CVE-2025-21661 is a vulnerability identified in the Linux kernel's gpio virtuser subsystem, specifically related to the handling of lookup tables during device probing and registration. The issue arises when a virtuser device is created via configfs and the probe operation fails due to an incorrect lookup table. In such cases, the faulty lookup table is not properly removed, which blocks subsequent probe attempts from succeeding even if the underlying issue is corrected, unless the device is explicitly released. Additionally, the vulnerability includes a memory leak in the lookup_table->dev_id structure, detected through kmemleak analysis when toggling the live state between 0 and 1 with a correct lookup table. The root cause is the absence of proper cleanup routines for the lookup table in failure scenarios, including the less common platform_device_register_full() failure path. The fix involves introducing a dedicated cleanup function, gpio_virtuser_remove_lookup_table(), which is invoked at all necessary failure points to ensure that resources are correctly freed and the system state remains consistent. This vulnerability primarily affects Linux kernel versions identified by the commit hash 91581c4b3f29e2e22aeb1a62e842d529ca638b2d and likely impacts systems using the gpio virtuser interface for virtual GPIO devices. Although no known exploits are currently reported in the wild, the issue could lead to denial of service conditions or resource exhaustion due to memory leaks and persistent probe failures, potentially impacting system stability and availability.
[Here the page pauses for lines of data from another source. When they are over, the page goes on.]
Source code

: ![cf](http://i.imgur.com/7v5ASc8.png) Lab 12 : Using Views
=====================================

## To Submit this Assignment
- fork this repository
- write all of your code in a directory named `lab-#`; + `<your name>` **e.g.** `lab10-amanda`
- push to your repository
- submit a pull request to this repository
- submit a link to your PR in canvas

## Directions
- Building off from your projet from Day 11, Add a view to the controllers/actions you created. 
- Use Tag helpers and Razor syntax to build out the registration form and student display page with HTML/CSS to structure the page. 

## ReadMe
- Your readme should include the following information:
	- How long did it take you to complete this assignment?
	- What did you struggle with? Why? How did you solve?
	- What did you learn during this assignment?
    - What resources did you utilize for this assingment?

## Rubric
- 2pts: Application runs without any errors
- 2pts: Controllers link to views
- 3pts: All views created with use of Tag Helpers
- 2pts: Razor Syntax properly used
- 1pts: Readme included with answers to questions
For European organizations, the impact of CVE-2025-21661 depends largely on the deployment of Linux systems utilizing the gpio virtuser subsystem, which is typically found in embedded systems, IoT devices, and specialized hardware platforms. Organizations in sectors such as manufacturing, telecommunications, automotive, and critical infrastructure that rely on Linux-based embedded devices could experience degraded device functionality or system instability. The inability to recover from probe failures without device release may cause operational disruptions, especially in environments requiring high availability and reliability. The memory leak component could lead to gradual resource depletion, increasing the risk of system crashes or forced reboots, which in turn could affect service continuity. While the vulnerability does not directly expose confidentiality or integrity risks, the availability impact could be significant in industrial control systems or network equipment. Given the widespread use of Linux across European enterprises and public sector entities, failure to address this vulnerability could result in increased maintenance overhead and potential downtime, particularly in organizations with large-scale deployments of affected devices.

To mitigate CVE-2025-21661, European organizations should: 1) Apply the official Linux kernel patches that introduce gpio_virtuser_remove_lookup_table() and related cleanup fixes as soon as they become available from trusted Linux kernel maintainers or distributions. 2) Audit and inventory devices and systems that utilize the gpio virtuser interface, prioritizing those in critical operational roles. 3) Implement monitoring for unusual device probe failures and memory usage patterns indicative of leaks, enabling early detection of exploitation or malfunction. 4) Where possible, configure devices to allow safe release and re-probing of virtuser devices to recover from probe failures. 5) Collaborate with hardware and software vendors to ensure firmware and driver updates incorporate the fix. 6) Incorporate this vulnerability into vulnerability management and patching workflows, ensuring timely updates and regression testing to avoid operational disruptions. 7) For embedded or IoT devices where patching the kernel is challenging, consider network segmentation and access controls to limit exposure and impact.